東京都の日本橋にある日本銀行。
江戸時代から金座(きんざ)と呼ばれるこの地で、数十年に一度の頻度で新紙幣(銀行券)を発行してきました。
そして令和時代に入って、はじめての新紙幣の発行が予定されています。
この記事では、そんな新紙幣について詳しく解説します。
新紙幣発行の理由とは?
流通量は毎年増えている
近年、クレジットカードなどを使ったキャッシュレス決済が増えるなか、じつは毎年のように流通する紙幣の数は増加しています。
よく新紙幣の発行については「キャッシュレス化を遅らせる。
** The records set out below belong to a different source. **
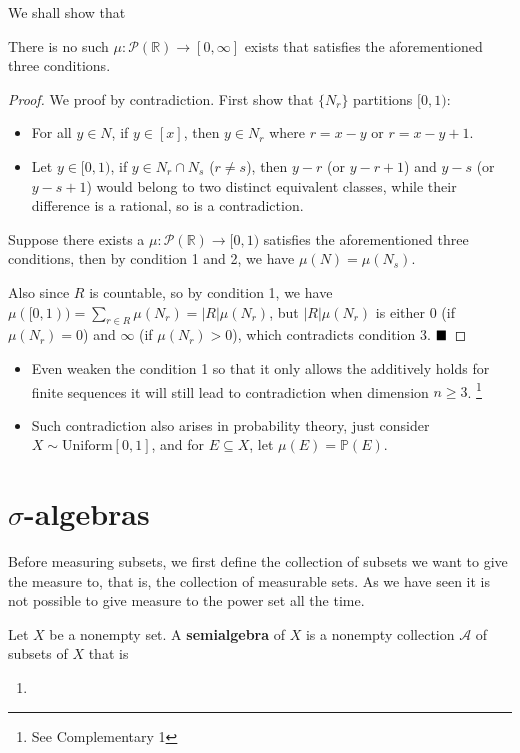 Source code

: We shall show that
\begin{corollary}
 \normalfont There is no such $\mu: \mathcal{P}(\mathbb{R}) \to [0,\infty]$ exists that satisfies the aforementioned three conditions.
\end{corollary}
\begin{proof}
    We proof by contradiction. First show that $\{ N_r \}$ partitions $[0,1)$:
    \begin{itemize}
        \item For all $y \in N$, if $y \in [x]$, then $y \in N_r$ where $r=x-y$ or $r=x-y+1$.
        \item Let $y \in [0,1)$, if $y \in N_r \cap N_s$ ($r \neq  s$), then $y - r $ (or $y - r + 1$) and $y - s $ (or $y - s + 1$) would belong to two distinct equivalent classes, while their difference is a rational, so is a contradiction.
    \end{itemize}
    
    Suppose there exists a $\mu: \mathcal{P}(\mathbb{R}) \to [0,1)$ satisfies the aforementioned three conditions, then by condition 1 and 2, we have $\mu(N) = \mu(N_s)$.
    
    Also since $R$ is countable, so by condition 1, we have $\mu([0,1)) = \sum\limits_{r \in R} \mu(N_r) = |R| \mu(N_r) $, but $|R| \mu(N_r)$ is either 0 (if $\mu(N_r) = 0$) and $\infty$ (if $\mu(N_r) > 0$), which contradicts condition 3. $\qed$
\end{proof}

\begin{remark}
\begin{itemize}
    \item Even weaken the condition 1 so that it only allows the additively holds for finite sequences it will still lead to contradiction when dimension $n\ge 3$. \footnote{See Complementary 1}
    \item Such contradiction also arises in probability theory, just consider $X \sim \text{Uniform}[0,1]$, and for $E \subseteq X$, let $\mu(E) = \mathbb{P}(E)$.
\end{itemize}
\end{remark}

\section{$\sigma$-algebras} \label{sec:}
\begin{motivation}
    Before measuring subsets, we first define the collection of subsets we want to give the measure to, that is, the collection of measurable sets. As we have seen it is not possible to give measure to the power set all the time.
\end{motivation}
\begin{definition}[Semialgebras]
    \normalfont Let $X$ be a nonempty set. A \textbf{semialgebra} of $X$ is a nonempty collection $\mathcal{A}$ of subsets of $X$ that is
    \begin{enumerate}
        \item 
    \end{enumerate}
\end{definition}

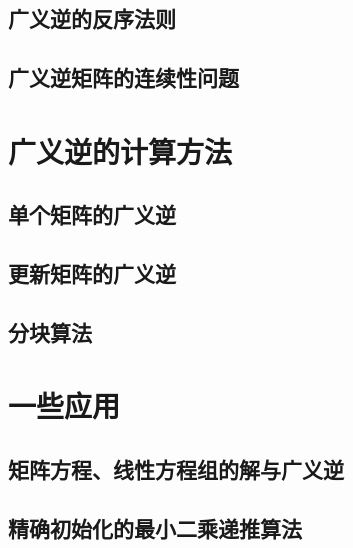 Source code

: \begin{definition}
\end{definition}

\subsection{广义逆的反序法则}
\label{sub:广义逆的反序法则}

\subsection{广义逆矩阵的连续性问题}
\label{sub:广义逆矩阵的连续性问题}

\section{广义逆的计算方法}
\label{sec:广义逆的计算方法}

\subsection{单个矩阵的广义逆}
\label{sub:单个矩阵的广义逆}

\subsection{更新矩阵的广义逆}
\label{sub:更新矩阵的广义逆}

\subsection{分块算法}
\label{sub:分块算法}

\section{一些应用}
\label{sec:一些应用}

\subsection{矩阵方程、线性方程组的解与广义逆}
\label{sub:矩阵方程、线性方程组的解与广义逆}

\subsection{精确初始化的最小二乘递推算法}
\label{sub:精确初始化的最小二乘递推算法}


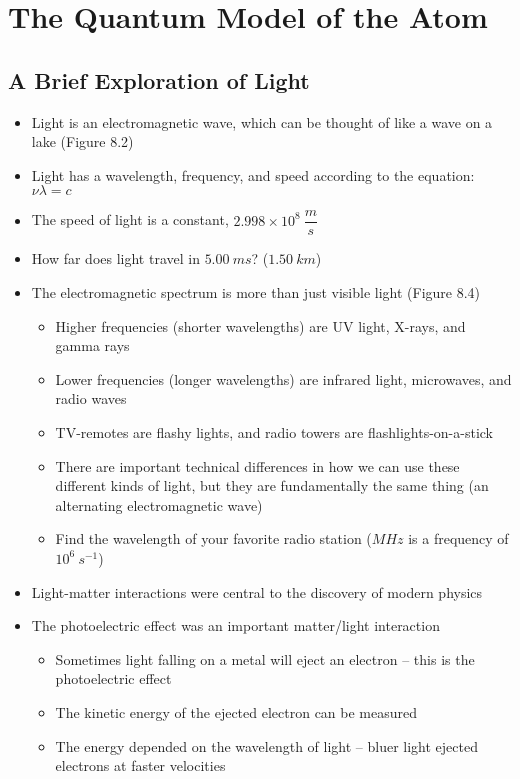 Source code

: \documentclass[12pt, openany, letterpaper]{memoir}
\begin{document}
\setcounter{chapter}{7}
\chapter{The Quantum Model of the Atom}
\section{A Brief Exploration of Light}
\begin{itemize}
	\item Light is an electromagnetic wave, which can be thought of like a wave on a lake (Figure 8.2)
	\item Light has a wavelength, frequency, and speed according to the equation: $\nu\lambda=c$
	\item The speed of light is a constant, $2.998\times10^8~\dfrac{m}{s}$
	\item How far does light travel in $5.00~ms$? ($1.50~km$)
	\item The electromagnetic spectrum is more than just visible light (Figure 8.4)
	\begin{itemize}
		\item Higher frequencies (shorter wavelengths) are UV light, X-rays, and gamma rays
		\item Lower frequencies (longer wavelengths) are infrared light, microwaves, and radio waves
		\item TV-remotes are flashy lights, and radio towers are flashlights-on-a-stick
		\item There are important technical differences in how we can use these different kinds of light, but they are fundamentally the same thing (an alternating electromagnetic wave)
		\item Find the wavelength of your favorite radio station ($M\!H\!z$ is a frequency of $10^6~s^{-1}$)
	\end{itemize}
	\item Light-matter interactions were central to the discovery of modern physics
	\item The photoelectric effect was an important matter/light interaction
	\begin{itemize}
		\item Sometimes light falling on a metal will eject an electron -- this is the photoelectric effect
		\item The kinetic energy of the ejected electron can be measured
		\item The energy depended on the wavelength of light -- bluer light ejected electrons at faster velocities

\end{itemize}
\end{itemize}
\end{document}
」などの意見がありますが、上記のようなデータをみると、紙幣の重要性はまだまだ高いといえるでしょう。
紙幣の価値を保つために
日本銀行では、経常的に新紙幣を発行しています。
その主な目的は、紙幣の偽造を防止すること。
過去の技術を使ったものを長きにわたって流通させてしまうと、紙幣が偽造されやすくなり、紙幣の価値が低下する恐れがあります。
上記のような理由から、約20年に1回ほどの頻度で新しい紙幣が発行されているのです。
新紙幣を大解剖!
世界初の技術
新紙幣には、ホログラムなどの偽造防止技術が数多く使われています。
新搭載のホログラムは、紙幣の傾け具合によって、三次元の肖像などの図柄が回転します。
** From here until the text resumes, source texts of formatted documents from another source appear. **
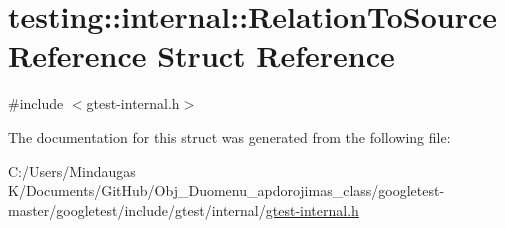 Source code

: \hypertarget{structtesting_1_1internal_1_1_relation_to_source_reference}{}\section{testing\+::internal\+::Relation\+To\+Source\+Reference Struct Reference}
\label{structtesting_1_1internal_1_1_relation_to_source_reference}


{\ttfamily \#include $<$gtest-\/internal.\+h$>$}



The documentation for this struct was generated from the following file\+:\begin{DoxyCompactItemize}
\item 
C\+:/\+Users/\+Mindaugas K/\+Documents/\+Git\+Hub/\+Obj\+\_\+\+Duomenu\+\_\+apdorojimas\+\_\+class/googletest-\/master/googletest/include/gtest/internal/\mbox{\hyperlink{googletest-master_2googletest_2include_2gtest_2internal_2gtest-internal_8h}{gtest-\/internal.\+h}}\end{DoxyCompactItemize}
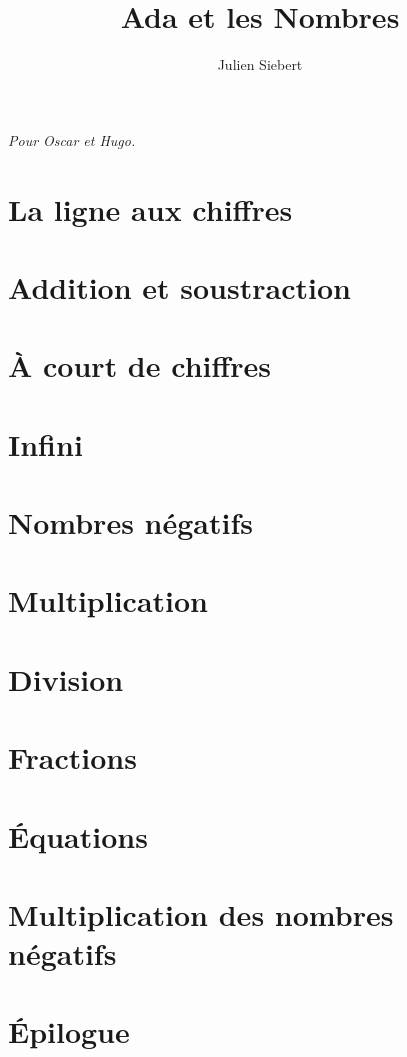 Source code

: \documentclass[a5paper,11pt,onecolumn]{book}
\title{Ada et les Nombres}
\author{Julien Siebert}
\begin{document}
\maketitle
\textit{Pour Oscar et Hugo.}
\chapter{La ligne aux chiffres}

\chapter[]{Addition et soustraction}

\chapter[]{À court de chiffres}

\chapter[]{Infini}

\chapter[]{Nombres négatifs}

\chapter[]{Multiplication}

\chapter[]{Division}

\chapter[]{Fractions}

\chapter[]{Équations}

\chapter[]{Multiplication des nombres négatifs}

\chapter[]{Épilogue}

\end{document}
また、ホログラムと同じように、世界初の搭載となるのが、高精細の「すき入れ」。
高精細のすき入れ模様を中央部のすかしに加えることで、より強固な対策が施されています。
どんな人でも扱いやすい
新紙幣の額面は従来のものに比べて大きくなり、より認識しやすくなります。
さらに、紙幣を触るだけで券種が区別できる判別用のマークが、券種毎に違う位置に新しく配置されます。
判別用のマークは11本の斜線で構成されており、視覚障害を持つ方が容易に使えるようになっています。
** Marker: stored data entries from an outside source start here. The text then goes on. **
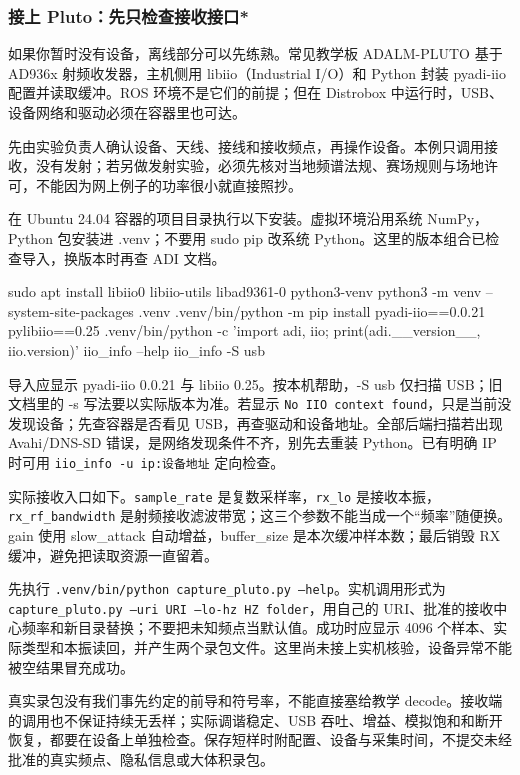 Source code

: \subsubsection{接上 Pluto：先只检查接收接口*}
如果你暂时没有设备，离线部分可以先练熟。常见教学板 ADALM-PLUTO 基于 AD936x 射频收发器，主机侧用 libiio（Industrial I/O）和 Python 封装 pyadi-iio 配置并读取缓冲。ROS 环境不是它们的前提；但在 Distrobox 中运行时，USB、设备网络和驱动必须在容器里也可达。
\begin{note}
先由实验负责人确认设备、天线、接线和接收频点，再操作设备。本例只调用接收，没有发射；若另做发射实验，必须先核对当地频谱法规、赛场规则与场地许可，不能因为网上例子的功率很小就直接照抄。
\end{note}
\begin{example}[把安装和设备可达分开检查]
在 Ubuntu 24.04 容器的项目目录执行以下安装。虚拟环境沿用系统 NumPy，Python 包安装进 .venv；不要用 sudo pip 改系统 Python。这里的版本组合已检查导入，换版本时再查 ADI 文档。
\begin{sdrblock}
\begin{tbash}
sudo apt install libiio0 libiio-utils libad9361-0 python3-venv
python3 -m venv --system-site-packages .venv
.venv/bin/python -m pip install pyadi-iio==0.0.21 pylibiio==0.25
.venv/bin/python -c 'import adi, iio; print(adi.__version__, iio.version)'
iio_info --help
iio_info -S usb
\end{tbash}
\end{sdrblock}
导入应显示 pyadi-iio 0.0.21 与 libiio 0.25。按本机帮助，-S usb 仅扫描 USB；旧文档里的 -s 写法要以实际版本为准。若显示 \texttt{No IIO context found}，只是当前没发现设备；先查容器是否看见 USB，再查驱动和设备地址。全部后端扫描若出现 Avahi/DNS-SD 错误，是网络发现条件不齐，别先去重装 Python。已有明确 IP 时可用 \texttt{iio\_info -u ip:设备地址} 定向检查。

实际接收入口如下。\texttt{sample\_rate} 是复数采样率，\texttt{rx\_lo} 是接收本振，\texttt{rx\_rf\_bandwidth} 是射频接收滤波带宽；这三个参数不能当成一个“频率”随便换。gain 使用 slow\_attack 自动增益，buffer\_size 是本次缓冲样本数；最后销毁 RX 缓冲，避免把读取资源一直留着。
\begin{sdrblock}

\end{sdrblock}
先执行 \texttt{.venv/bin/python capture\_pluto.py --help}。实机调用形式为 \texttt{capture\_pluto.py --uri URI --lo-hz HZ folder}，用自己的 URI、批准的接收中心频率和新目录替换；不要把未知频点当默认值。成功时应显示 4096 个样本、实际类型和本振读回，并产生两个录包文件。这里尚未接上实机核验，设备异常不能被空结果冒充成功。

真实录包没有我们事先约定的前导和符号率，不能直接塞给教学 decode。接收端的调用也不保证持续无丢样；实际调谐稳定、USB 吞吐、增益、模拟饱和和断开恢复，都要在设备上单独检查。保存短样时附配置、设备与采集时间，不提交未经批准的真实频点、隐私信息或大体积录包。
\end{example}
上記のような判別用のマークをはじめ、右側の肖像と額面には、インキを重ねて凹凸感を出す、深凹版印刷(ふかおうはんいんさつ)”と呼ばれる技術が使われています。
また、用紙はみつまたなどの植物を使って、伝統的な和紙によく似せて作っているため、かなり独特な手触りが感じられるようになっています。
人物・図柄
壱万円札
表面:渋沢栄一(しぶさわえいいち)
日本初の銀行をつくった人物。
生涯を終えるまでに設立した会社は数百に上り、実業家として活躍しました。
裏面:東京駅
辰野金吾が設計した明治時代を代表する建造物。
五千円札
表面:津田梅子(つだうめこ)
現在の津田塾大学にあたる、女子英学塾の創始者。
明治時代に派遣された岩倉使節団に随行した最年少の女子留学生として知られ、すべての女性が平等に近代的な教育を受けられるようにするなど、それまで低かった女性の地位向上に尽力しました。
裏面:藤
万葉集に登場するなど、日本人ぶ広く親しまれる花。
千円札
表面:北里柴三郎(きたさとしばさぶろう)
日本初の医学研究所をつくった人物。
故郷のある熊本を離れて東京医学校に入学、世界初となる破傷風に有効な療法を確立させました。
そのほか、ペスト菌を見つけるなどの偉大なる功績を収めています。
また、私立伝染病研究所と私立北里研究所を創設したのち、新薬の研究に力を注ぎながら、後進らの教育にも取り組みました。
裏面:富獄三十六景
世界的に知られる葛飾北斎の代表作。
まとめ
いかがでしたでしょうか。
約20年ぶりとなる新紙幣の発行。
新紙幣には、美しい図柄と偉大なる人物が描かれているだけでなく、偽造を防ぐための技術が数多く盛り込まれています。
新紙幣に触れる機会があれば、時間をかけてゆっくりと観察してみるとよいかもしれません。